# Integrated LBE and Full Body Harness?



## A2-9 (Jun 4, 2013)

Folks;

My unit is recently had a change of operating procedures, we're now acquiring dedicated air elements positioned at our base.

Our utility uniforms are changing with one piece suits and a full body harness is becoming mandatory. Thing is, putting on  a suit, a harness, a vest and some mission specific gear is looking like a nightmare.
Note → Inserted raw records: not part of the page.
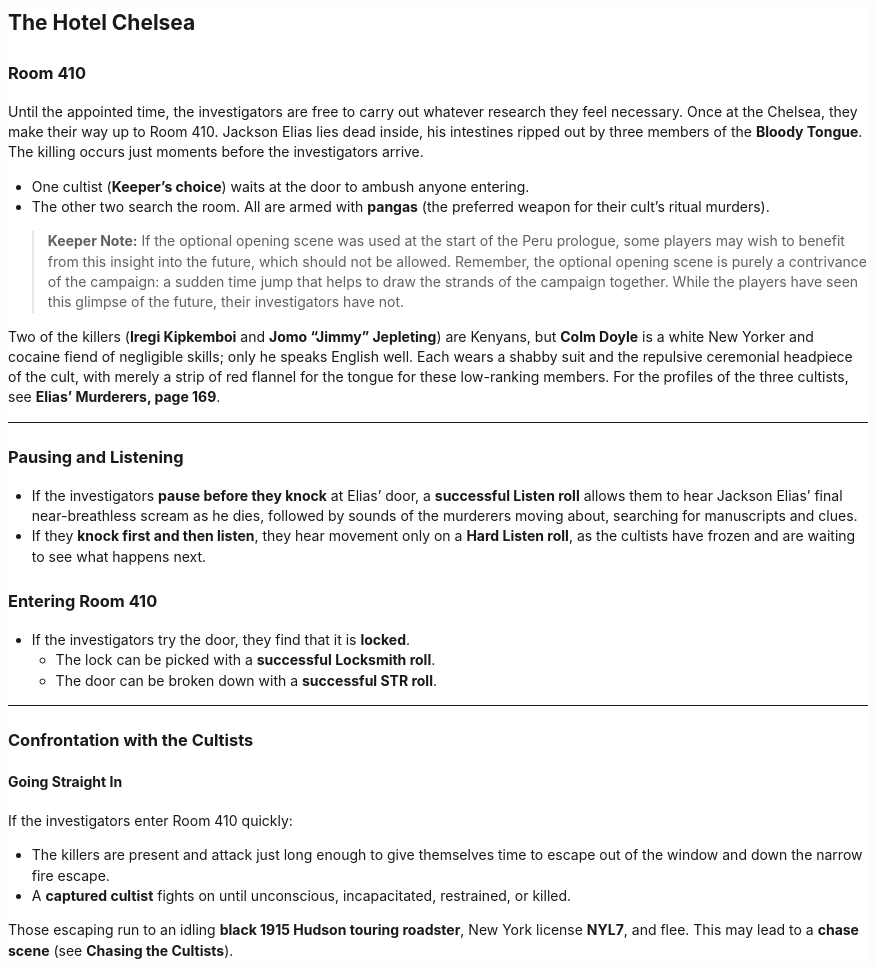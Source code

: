 
## The Hotel Chelsea

### Room 410

Until the appointed time, the investigators are free to carry out whatever research they feel necessary. Once at the Chelsea, they make their way up to Room 410. Jackson Elias lies dead inside, his intestines ripped out by three members of the **Bloody Tongue**. The killing occurs just moments before the investigators arrive.  
- One cultist (**Keeper’s choice**) waits at the door to ambush anyone entering.  
- The other two search the room. All are armed with **pangas** (the preferred weapon for their cult’s ritual murders).

> **Keeper Note:** If the optional opening scene was used at the start of the Peru prologue, some players may wish to benefit from this insight into the future, which should not be allowed. Remember, the optional opening scene is purely a contrivance of the campaign: a sudden time jump that helps to draw the strands of the campaign together. While the players have seen this glimpse of the future, their investigators have not.

Two of the killers (**Iregi Kipkemboi** and **Jomo “Jimmy” Jepleting**) are Kenyans, but **Colm Doyle** is a white New Yorker and cocaine fiend of negligible skills; only he speaks English well. Each wears a shabby suit and the repulsive ceremonial headpiece of the cult, with merely a strip of red flannel for the tongue for these low-ranking members. For the profiles of the three cultists, see **Elias’ Murderers, page 169**.

---

### Pausing and Listening
- If the investigators **pause before they knock** at Elias’ door, a **successful Listen roll** allows them to hear Jackson Elias’ final near-breathless scream as he dies, followed by sounds of the murderers moving about, searching for manuscripts and clues.  
- If they **knock first and then listen**, they hear movement only on a **Hard Listen roll**, as the cultists have frozen and are waiting to see what happens next.

### Entering Room 410
- If the investigators try the door, they find that it is **locked**.  
  - The lock can be picked with a **successful Locksmith roll**.  
  - The door can be broken down with a **successful STR roll**.  

---

### Confrontation with the Cultists

#### Going Straight In
If the investigators enter Room 410 quickly:
- The killers are present and attack just long enough to give themselves time to escape out of the window and down the narrow fire escape.  
- A **captured cultist** fights on until unconscious, incapacitated, restrained, or killed.  

Those escaping run to an idling **black 1915 Hudson touring roadster**, New York license **NYL7**, and flee. This may lead to a **chase scene** (see **Chasing the Cultists**).

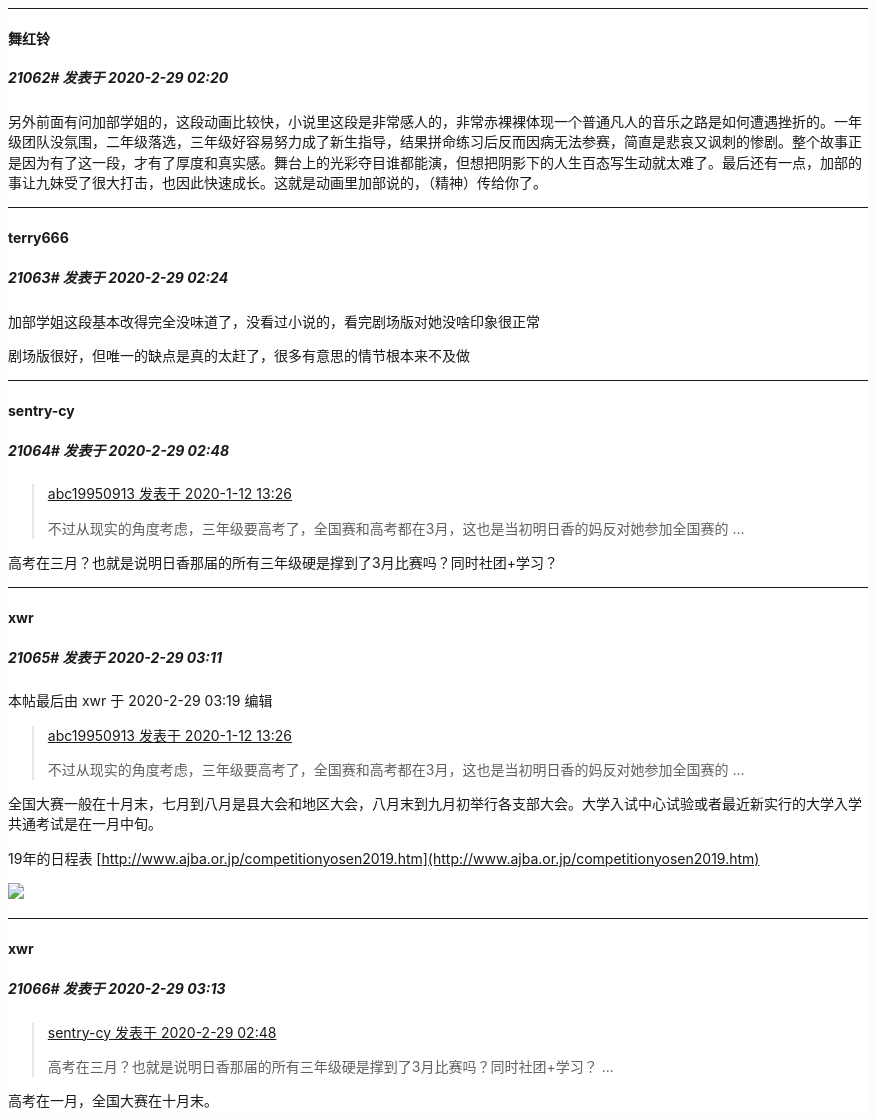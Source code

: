 *****

####  舞红铃  
##### 21062#       发表于 2020-2-29 02:20

另外前面有问加部学姐的，这段动画比较快，小说里这段是非常感人的，非常赤裸裸体现一个普通凡人的音乐之路是如何遭遇挫折的。一年级团队没氛围，二年级落选，三年级好容易努力成了新生指导，结果拼命练习后反而因病无法参赛，简直是悲哀又讽刺的惨剧。整个故事正是因为有了这一段，才有了厚度和真实感。舞台上的光彩夺目谁都能演，但想把阴影下的人生百态写生动就太难了。最后还有一点，加部的事让九妹受了很大打击，也因此快速成长。这就是动画里加部说的，（精神）传给你了。

*****

####  terry666  
##### 21063#       发表于 2020-2-29 02:24

加部学姐这段基本改得完全没味道了，没看过小说的，看完剧场版对她没啥印象很正常

剧场版很好，但唯一的缺点是真的太赶了，很多有意思的情节根本来不及做

*****

####  sentry-cy  
##### 21064#       发表于 2020-2-29 02:48

<blockquote><a href="httphttps://bbs.saraba1st.com/2b/forum.php?mod=redirect&amp;goto=findpost&amp;pid=46161483&amp;ptid=1336553" target="_blank">abc19950913 发表于 2020-1-12 13:26</a>

不过从现实的角度考虑，三年级要高考了，全国赛和高考都在3月，这也是当初明日香的妈反对她参加全国赛的 ...</blockquote>
高考在三月？也就是说明日香那届的所有三年级硬是撑到了3月比赛吗？同时社团+学习？

*****

####  xwr  
##### 21065#       发表于 2020-2-29 03:11

 本帖最后由 xwr 于 2020-2-29 03:19 编辑 
<blockquote><a href="httphttps://bbs.saraba1st.com/2b/forum.php?mod=redirect&amp;goto=findpost&amp;pid=46161483&amp;ptid=1336553" target="_blank">abc19950913 发表于 2020-1-12 13:26</a>

不过从现实的角度考虑，三年级要高考了，全国赛和高考都在3月，这也是当初明日香的妈反对她参加全国赛的 ...</blockquote>
全国大赛一般在十月末，七月到八月是县大会和地区大会，八月末到九月初举行各支部大会。大学入试中心试验或者最近新实行的大学入学共通考试是在一月中旬。

19年的日程表
[http://www.ajba.or.jp/competitionyosen2019.htm](http://www.ajba.or.jp/competitionyosen2019.htm)

<img src="http://wx3.sinaimg.cn/large/dcec95dfly1gccpusy498j21a75pshdx.jpg" referrerpolicy="no-referrer">

*****

####  xwr  
##### 21066#       发表于 2020-2-29 03:13

<blockquote><a href="httphttps://bbs.saraba1st.com/2b/forum.php?mod=redirect&amp;goto=findpost&amp;pid=46564178&amp;ptid=1336553" target="_blank">sentry-cy 发表于 2020-2-29 02:48</a>

高考在三月？也就是说明日香那届的所有三年级硬是撑到了3月比赛吗？同时社团+学习？ ...</blockquote>
高考在一月，全国大赛在十月末。
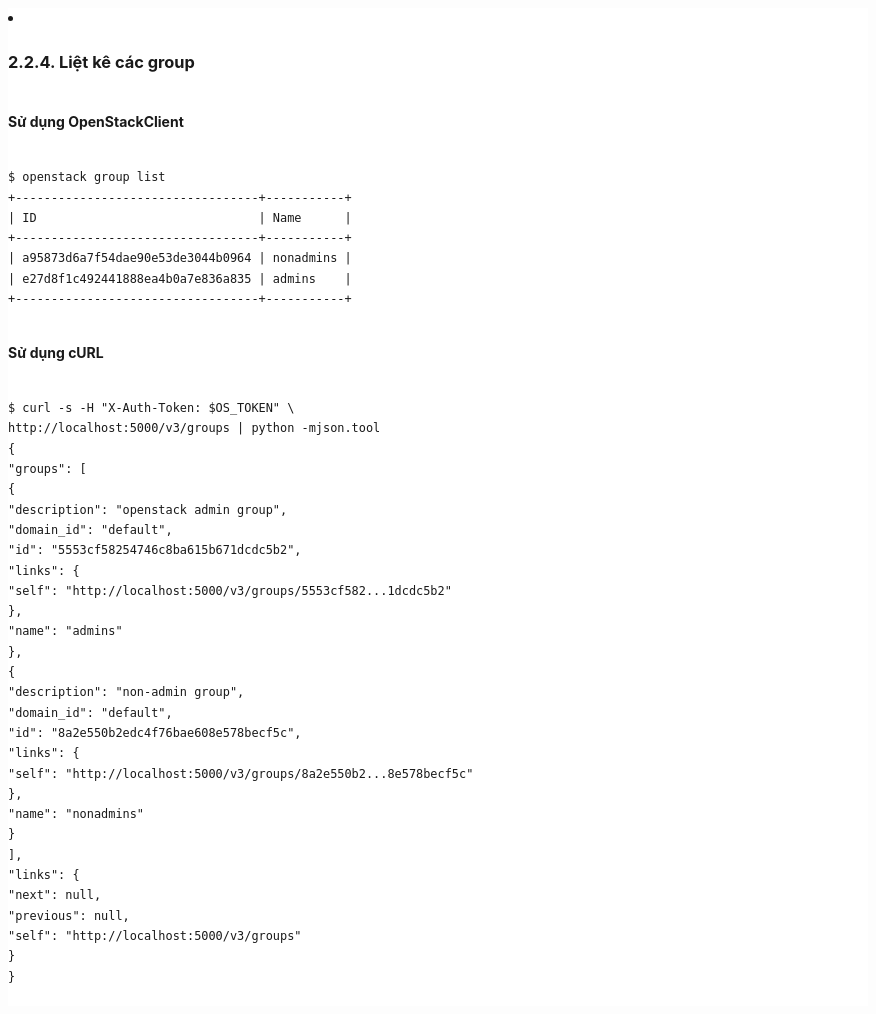 </li>

<li><h3><a name="4">2.2.4. Liệt kê các group</a></h3><br>
<b>Sử dụng OpenStackClient</b>
<br>
<pre>
<code>
$ openstack group list
+----------------------------------+-----------+
| ID                               | Name      |
+----------------------------------+-----------+
| a95873d6a7f54dae90e53de3044b0964 | nonadmins |
| e27d8f1c492441888ea4b0a7e836a835 | admins    |
+----------------------------------+-----------+
</code>
</pre>

<b>Sử dụng cURL</b>
<br>
<pre>
<code>
$ curl -s -H "X-Auth-Token: $OS_TOKEN" \
http://localhost:5000/v3/groups | python -mjson.tool
{
"groups": [
{
"description": "openstack admin group",
"domain_id": "default",
"id": "5553cf58254746c8ba615b671dcdc5b2",
"links": {
"self": "http://localhost:5000/v3/groups/5553cf582...1dcdc5b2"
},
"name": "admins"
},
{
"description": "non-admin group",
"domain_id": "default",
"id": "8a2e550b2edc4f76bae608e578becf5c",
"links": {
"self": "http://localhost:5000/v3/groups/8a2e550b2...8e578becf5c"
},
"name": "nonadmins"
}
],
"links": {
"next": null,
"previous": null,
"self": "http://localhost:5000/v3/groups"
}
}
</code>
</pre>
</li>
Furthermore, we are not allowed to use old stuff, but can buy our own gear.

To the point, does anybody know a good "thing" that integrates a full body harness and minimal LBE capability?

Thanks in advance.


----------



## 0699 (Jun 4, 2013)

This question makes no sense.  You aren't in the military; what "unit" are you talking about?


----------



## Ranger Psych (Jun 4, 2013)

SAR unit.

I don't know of any at all, let alone would think any combined would honestly be worth a shit.


----------



## 0699 (Jun 4, 2013)

Ranger Psych said:


> SAR unit.
> 
> I don't know of any at all, let alone would think any combined would honestly be worth a shit.


 
So he's looking for some kind of level 2 climbing harness that also has MOLLE clips? I saw the part about SAR, but the original question still doesn't make sense.

Maybe I'm the idiot...


----------



## Ranger Psych (Jun 4, 2013)

He needs a full body harness for climbing/rappelling/aerial extraction-insertion. Apparently dressing up in a flight suit or whatnot, then a harness, then a vest, then a pack, is too much of a bitch or something.


----------



## 0699 (Jun 4, 2013)

Ranger Psych said:


> He needs a full body harness for climbing/rappelling/aerial extraction-insertion. Apparently *dressing up in a flight suit or whatnot, then a harness, then a vest, then a pack*, is too much of a bitch or something.


 
Hell, sounds like last Thursday... :-"


----------



## 0699 (Jun 4, 2013)

Ranger Psych said:


> He needs a full body harness for climbing/rappelling/aerial extraction-insertion. Apparently dressing up in a flight suit or whatnot, then a harness, then a vest, then a pack, is too much of a bitch or something.


 
OP: If my smarter brother is correct in his above post, I would HIGHLY discourage you from trying to put too much on one piece of kit, especially if it's for life safety.  Better to have a lightweight class 3 with an attachable chest harness to go class 2 that you can put on when needed.  It doesn't take too long to dress out with a kit like this, but if you're walking around in it, it's just going to get fucked up and fail when you most need it.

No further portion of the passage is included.